_Required action_: How many lines of the records below contain the word "modern"? Answer with the number alone.

_Records_:
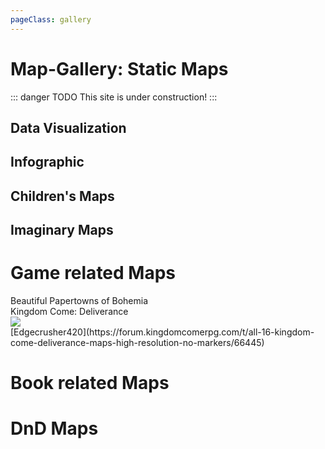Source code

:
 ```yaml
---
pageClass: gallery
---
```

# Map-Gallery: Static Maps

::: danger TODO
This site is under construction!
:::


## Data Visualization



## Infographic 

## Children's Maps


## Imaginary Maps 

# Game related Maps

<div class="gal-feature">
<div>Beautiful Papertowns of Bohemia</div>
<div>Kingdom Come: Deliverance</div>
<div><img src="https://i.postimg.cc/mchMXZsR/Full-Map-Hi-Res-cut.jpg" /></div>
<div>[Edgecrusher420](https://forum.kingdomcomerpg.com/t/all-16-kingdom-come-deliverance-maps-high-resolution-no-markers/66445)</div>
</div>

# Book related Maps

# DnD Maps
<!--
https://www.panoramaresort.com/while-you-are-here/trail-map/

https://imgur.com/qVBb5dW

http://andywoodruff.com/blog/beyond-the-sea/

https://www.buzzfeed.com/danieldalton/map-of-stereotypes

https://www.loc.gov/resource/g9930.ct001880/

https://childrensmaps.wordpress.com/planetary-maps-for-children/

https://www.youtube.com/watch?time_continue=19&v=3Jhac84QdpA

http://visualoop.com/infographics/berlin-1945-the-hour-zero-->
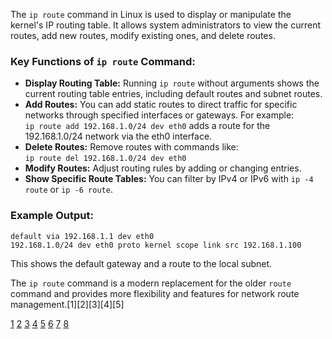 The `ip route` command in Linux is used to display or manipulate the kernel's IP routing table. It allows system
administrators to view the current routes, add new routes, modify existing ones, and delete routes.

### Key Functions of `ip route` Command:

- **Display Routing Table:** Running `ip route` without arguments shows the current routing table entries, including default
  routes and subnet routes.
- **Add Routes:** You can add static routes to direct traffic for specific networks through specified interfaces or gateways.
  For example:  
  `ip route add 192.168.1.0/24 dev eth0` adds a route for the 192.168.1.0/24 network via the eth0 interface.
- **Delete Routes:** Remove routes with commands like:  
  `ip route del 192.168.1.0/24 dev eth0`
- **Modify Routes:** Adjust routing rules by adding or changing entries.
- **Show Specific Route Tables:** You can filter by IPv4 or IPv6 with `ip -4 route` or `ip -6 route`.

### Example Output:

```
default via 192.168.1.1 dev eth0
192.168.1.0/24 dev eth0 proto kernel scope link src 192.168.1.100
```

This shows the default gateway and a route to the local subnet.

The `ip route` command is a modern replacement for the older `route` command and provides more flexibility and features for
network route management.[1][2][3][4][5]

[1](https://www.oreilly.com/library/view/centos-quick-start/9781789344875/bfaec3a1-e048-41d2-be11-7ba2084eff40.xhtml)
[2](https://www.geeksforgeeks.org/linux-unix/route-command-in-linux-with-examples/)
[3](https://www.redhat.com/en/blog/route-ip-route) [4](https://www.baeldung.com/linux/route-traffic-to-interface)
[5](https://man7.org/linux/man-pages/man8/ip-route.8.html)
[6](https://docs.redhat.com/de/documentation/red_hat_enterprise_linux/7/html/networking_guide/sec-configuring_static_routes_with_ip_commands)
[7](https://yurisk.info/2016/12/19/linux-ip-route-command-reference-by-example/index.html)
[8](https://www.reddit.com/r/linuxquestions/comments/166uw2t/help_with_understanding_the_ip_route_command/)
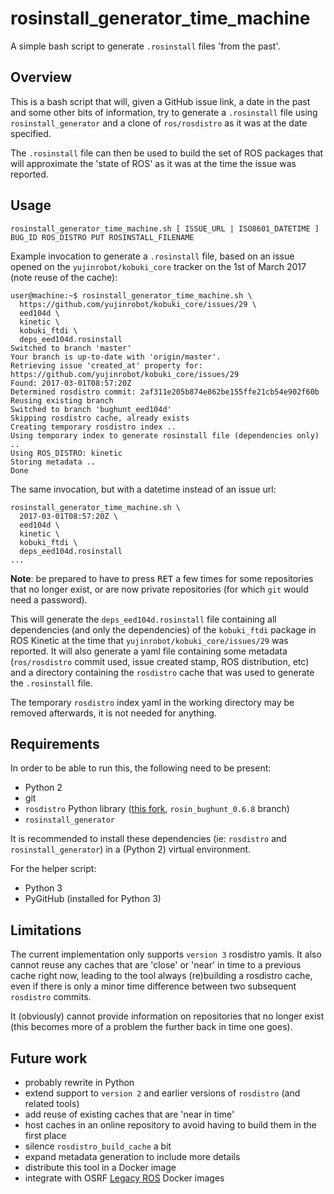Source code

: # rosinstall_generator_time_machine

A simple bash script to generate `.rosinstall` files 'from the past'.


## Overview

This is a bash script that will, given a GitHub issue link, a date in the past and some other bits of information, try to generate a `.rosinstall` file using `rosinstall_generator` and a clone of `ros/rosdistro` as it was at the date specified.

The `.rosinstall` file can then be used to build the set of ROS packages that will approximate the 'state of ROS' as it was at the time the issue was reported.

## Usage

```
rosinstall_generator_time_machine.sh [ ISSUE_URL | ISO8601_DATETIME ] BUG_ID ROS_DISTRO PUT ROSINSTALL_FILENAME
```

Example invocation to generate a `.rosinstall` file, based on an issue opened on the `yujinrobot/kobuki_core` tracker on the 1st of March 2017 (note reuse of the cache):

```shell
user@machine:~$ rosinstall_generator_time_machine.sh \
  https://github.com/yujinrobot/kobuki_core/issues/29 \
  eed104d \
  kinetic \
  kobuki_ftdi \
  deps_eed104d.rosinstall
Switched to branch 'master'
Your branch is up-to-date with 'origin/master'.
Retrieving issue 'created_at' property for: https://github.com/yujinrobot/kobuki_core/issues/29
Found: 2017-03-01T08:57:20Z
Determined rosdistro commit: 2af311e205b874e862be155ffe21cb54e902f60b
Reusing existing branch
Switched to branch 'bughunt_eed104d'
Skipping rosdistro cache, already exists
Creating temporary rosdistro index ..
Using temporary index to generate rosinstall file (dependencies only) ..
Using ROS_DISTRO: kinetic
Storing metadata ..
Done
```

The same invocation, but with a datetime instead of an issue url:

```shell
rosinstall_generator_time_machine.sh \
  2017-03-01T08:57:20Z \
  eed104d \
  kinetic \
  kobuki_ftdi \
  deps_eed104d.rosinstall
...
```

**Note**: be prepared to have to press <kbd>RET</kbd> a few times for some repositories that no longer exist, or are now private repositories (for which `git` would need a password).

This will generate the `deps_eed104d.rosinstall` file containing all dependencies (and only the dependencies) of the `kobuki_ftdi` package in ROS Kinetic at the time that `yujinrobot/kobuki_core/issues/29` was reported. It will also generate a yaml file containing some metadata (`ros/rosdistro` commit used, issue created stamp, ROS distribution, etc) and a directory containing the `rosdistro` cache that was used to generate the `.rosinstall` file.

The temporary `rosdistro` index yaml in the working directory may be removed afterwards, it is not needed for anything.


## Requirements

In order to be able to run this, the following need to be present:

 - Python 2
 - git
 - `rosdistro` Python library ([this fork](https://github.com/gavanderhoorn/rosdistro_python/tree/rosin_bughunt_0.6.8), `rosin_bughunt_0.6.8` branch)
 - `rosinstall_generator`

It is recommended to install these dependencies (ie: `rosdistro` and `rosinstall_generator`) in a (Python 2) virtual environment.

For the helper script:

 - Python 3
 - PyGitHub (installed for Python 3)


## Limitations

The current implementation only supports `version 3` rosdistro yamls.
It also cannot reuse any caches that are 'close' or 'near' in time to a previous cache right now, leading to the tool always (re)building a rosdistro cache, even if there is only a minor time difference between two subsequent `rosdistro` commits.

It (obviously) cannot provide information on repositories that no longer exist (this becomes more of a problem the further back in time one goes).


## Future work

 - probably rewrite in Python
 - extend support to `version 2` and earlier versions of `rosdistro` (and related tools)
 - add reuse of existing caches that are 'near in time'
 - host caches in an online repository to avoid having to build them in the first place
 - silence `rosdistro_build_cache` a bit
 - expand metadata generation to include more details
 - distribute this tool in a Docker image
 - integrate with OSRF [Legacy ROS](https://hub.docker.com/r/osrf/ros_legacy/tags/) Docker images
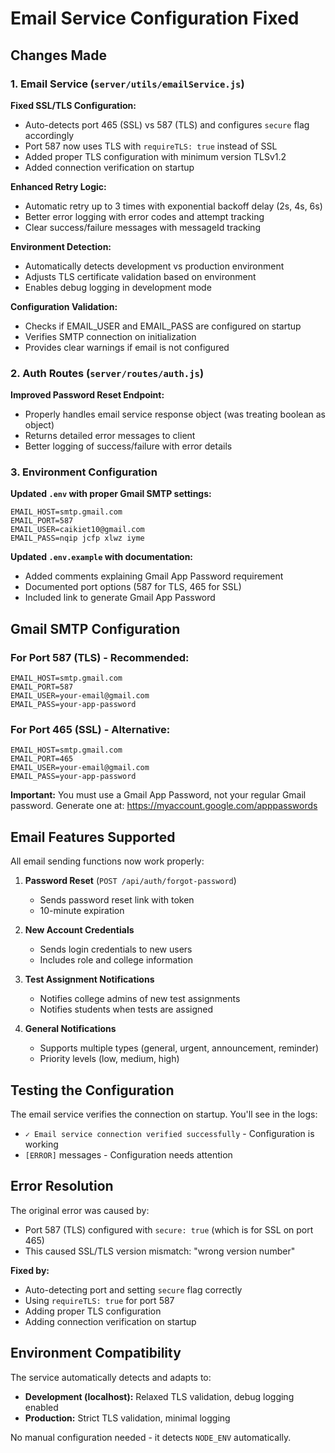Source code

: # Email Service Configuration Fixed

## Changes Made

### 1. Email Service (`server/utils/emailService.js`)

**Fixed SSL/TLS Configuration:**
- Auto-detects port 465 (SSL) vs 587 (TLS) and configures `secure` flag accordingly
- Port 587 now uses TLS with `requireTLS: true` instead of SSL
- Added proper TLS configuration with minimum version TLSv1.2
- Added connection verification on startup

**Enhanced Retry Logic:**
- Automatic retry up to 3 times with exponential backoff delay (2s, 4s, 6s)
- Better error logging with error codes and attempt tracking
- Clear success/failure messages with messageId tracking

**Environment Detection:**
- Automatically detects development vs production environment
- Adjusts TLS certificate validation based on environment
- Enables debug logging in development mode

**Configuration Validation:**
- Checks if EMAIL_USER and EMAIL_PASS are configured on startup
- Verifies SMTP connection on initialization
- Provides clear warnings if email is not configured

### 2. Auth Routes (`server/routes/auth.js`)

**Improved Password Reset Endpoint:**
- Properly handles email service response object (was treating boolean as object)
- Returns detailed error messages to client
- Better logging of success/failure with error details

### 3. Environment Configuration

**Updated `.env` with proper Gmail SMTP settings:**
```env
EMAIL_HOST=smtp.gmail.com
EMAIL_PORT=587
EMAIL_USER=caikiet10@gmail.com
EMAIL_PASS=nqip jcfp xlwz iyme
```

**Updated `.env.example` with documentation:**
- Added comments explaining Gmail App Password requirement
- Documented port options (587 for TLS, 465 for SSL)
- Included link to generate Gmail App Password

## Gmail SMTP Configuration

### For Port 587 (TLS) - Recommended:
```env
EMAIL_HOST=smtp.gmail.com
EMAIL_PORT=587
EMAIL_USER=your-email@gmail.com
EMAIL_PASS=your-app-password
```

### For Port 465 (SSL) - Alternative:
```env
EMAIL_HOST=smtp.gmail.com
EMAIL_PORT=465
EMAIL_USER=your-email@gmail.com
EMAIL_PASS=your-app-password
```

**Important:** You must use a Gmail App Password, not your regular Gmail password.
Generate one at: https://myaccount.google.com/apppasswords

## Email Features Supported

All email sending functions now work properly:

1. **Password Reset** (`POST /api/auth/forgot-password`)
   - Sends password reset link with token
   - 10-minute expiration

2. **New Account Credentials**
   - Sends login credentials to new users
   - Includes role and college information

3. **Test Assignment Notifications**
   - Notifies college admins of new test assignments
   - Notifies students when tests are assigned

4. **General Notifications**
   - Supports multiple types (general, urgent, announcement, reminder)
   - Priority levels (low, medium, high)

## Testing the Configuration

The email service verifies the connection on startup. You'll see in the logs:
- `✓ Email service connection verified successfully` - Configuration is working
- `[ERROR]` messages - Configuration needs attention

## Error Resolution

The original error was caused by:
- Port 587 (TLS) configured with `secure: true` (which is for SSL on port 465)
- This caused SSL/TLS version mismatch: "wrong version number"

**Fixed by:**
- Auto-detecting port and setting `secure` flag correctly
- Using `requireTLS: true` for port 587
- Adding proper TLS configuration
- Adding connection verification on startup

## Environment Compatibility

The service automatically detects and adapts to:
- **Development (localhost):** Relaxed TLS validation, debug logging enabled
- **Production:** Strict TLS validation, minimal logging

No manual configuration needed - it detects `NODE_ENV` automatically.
* * *
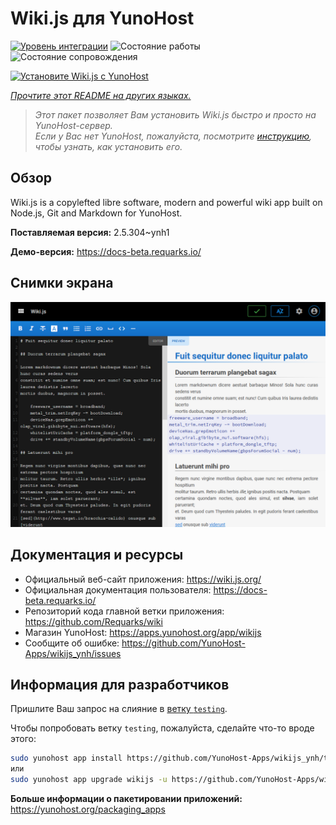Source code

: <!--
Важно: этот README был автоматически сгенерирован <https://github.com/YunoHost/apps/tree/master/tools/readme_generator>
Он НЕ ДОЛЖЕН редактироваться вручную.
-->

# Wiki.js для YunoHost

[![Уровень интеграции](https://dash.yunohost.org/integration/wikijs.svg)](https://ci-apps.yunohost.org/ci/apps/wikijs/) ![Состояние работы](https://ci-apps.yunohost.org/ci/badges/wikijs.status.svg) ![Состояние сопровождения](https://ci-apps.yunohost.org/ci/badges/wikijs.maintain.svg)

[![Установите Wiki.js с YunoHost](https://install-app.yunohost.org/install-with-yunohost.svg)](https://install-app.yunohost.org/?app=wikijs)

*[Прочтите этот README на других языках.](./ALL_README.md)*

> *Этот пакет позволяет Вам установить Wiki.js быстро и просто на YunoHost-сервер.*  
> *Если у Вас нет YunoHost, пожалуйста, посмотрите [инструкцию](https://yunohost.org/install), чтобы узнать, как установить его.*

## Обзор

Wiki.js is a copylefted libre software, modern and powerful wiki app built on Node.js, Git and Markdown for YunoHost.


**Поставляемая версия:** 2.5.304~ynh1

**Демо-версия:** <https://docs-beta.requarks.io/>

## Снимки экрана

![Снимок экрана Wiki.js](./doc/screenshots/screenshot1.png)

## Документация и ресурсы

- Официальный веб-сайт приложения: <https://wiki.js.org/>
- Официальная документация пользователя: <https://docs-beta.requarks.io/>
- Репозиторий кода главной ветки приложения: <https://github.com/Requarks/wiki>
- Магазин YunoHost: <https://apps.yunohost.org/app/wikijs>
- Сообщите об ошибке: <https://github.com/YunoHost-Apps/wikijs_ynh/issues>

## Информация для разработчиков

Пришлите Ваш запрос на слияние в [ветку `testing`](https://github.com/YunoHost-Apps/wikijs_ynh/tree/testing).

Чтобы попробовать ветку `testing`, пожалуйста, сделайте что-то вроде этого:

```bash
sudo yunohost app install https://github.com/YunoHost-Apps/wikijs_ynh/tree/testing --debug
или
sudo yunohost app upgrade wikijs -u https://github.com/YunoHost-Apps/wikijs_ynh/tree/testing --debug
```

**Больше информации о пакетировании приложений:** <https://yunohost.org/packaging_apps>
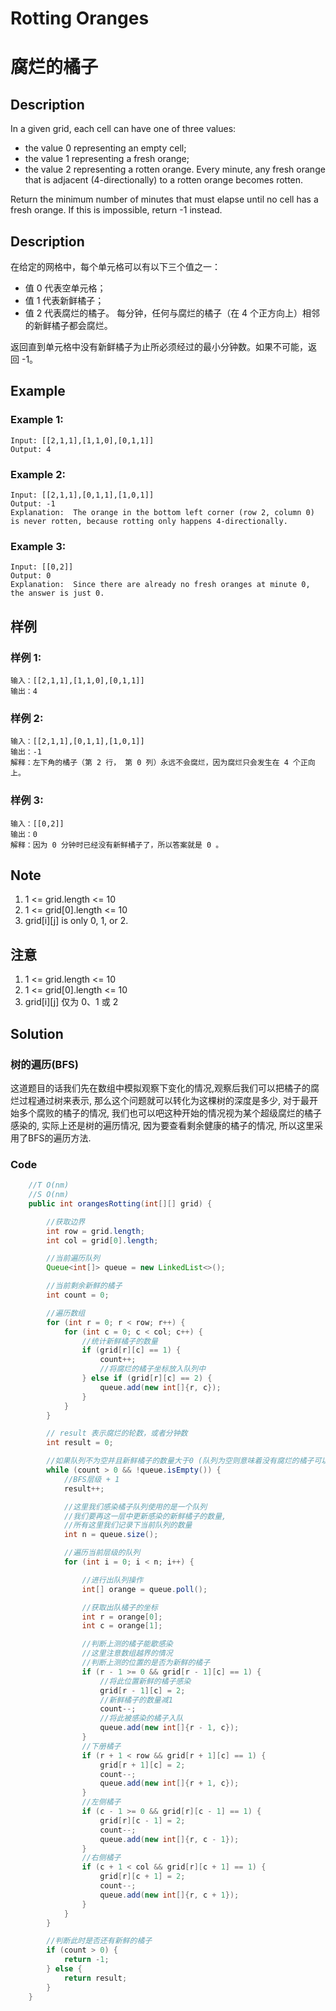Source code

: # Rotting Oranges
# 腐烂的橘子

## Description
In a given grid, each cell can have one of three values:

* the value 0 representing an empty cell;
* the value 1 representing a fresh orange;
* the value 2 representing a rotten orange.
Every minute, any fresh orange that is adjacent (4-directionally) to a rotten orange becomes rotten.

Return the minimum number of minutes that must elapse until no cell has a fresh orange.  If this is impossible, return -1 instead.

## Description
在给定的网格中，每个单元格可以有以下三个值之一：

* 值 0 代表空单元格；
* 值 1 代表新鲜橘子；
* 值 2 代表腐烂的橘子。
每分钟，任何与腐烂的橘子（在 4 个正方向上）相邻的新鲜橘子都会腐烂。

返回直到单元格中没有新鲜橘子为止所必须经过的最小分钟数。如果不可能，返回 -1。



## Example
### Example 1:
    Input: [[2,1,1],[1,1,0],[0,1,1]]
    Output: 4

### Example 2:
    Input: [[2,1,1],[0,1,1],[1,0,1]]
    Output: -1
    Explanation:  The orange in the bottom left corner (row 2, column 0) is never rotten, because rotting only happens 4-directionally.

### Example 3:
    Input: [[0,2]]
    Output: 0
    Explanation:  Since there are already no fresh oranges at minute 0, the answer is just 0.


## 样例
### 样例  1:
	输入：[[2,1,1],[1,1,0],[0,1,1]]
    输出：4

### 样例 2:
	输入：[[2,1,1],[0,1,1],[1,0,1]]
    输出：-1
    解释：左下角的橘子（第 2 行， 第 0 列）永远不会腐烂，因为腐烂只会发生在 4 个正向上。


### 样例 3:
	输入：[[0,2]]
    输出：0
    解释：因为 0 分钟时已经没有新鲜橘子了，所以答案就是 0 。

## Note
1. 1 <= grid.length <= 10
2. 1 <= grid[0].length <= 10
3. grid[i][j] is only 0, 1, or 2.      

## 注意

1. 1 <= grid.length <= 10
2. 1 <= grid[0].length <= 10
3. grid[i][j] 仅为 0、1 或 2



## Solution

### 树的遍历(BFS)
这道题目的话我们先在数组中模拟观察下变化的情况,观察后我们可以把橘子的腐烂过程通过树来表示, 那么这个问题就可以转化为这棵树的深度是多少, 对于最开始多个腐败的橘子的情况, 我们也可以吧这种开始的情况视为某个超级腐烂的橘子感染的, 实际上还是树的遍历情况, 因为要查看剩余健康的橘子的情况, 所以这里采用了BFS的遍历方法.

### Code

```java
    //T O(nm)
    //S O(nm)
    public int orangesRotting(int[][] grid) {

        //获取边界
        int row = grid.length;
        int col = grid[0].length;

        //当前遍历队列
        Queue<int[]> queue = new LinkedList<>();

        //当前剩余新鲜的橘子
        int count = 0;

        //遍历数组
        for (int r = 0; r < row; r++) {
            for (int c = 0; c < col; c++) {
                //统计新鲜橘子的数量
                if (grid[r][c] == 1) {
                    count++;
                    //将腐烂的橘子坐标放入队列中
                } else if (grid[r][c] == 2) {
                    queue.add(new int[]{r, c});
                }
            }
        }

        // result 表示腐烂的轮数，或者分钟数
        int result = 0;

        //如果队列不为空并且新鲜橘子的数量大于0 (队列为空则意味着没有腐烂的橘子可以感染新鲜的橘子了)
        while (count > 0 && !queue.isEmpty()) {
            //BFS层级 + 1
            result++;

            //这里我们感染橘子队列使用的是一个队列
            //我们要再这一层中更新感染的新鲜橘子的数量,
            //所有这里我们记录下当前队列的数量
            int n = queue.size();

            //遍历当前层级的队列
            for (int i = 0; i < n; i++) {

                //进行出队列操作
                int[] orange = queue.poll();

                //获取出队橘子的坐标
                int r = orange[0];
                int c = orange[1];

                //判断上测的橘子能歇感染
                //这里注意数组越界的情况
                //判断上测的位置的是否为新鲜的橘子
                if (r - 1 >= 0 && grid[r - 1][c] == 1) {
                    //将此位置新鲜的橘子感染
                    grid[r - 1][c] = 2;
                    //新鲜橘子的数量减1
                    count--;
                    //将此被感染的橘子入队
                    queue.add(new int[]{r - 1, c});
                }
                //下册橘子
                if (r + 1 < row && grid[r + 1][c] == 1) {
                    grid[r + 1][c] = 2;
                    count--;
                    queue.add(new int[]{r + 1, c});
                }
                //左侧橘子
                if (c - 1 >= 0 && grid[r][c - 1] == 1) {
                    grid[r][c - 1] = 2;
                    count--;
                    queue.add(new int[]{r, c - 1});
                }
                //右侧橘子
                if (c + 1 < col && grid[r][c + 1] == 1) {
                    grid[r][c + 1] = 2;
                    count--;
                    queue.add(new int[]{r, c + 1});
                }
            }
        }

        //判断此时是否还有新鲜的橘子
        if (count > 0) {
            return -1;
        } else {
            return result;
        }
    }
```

_The completed task_: 2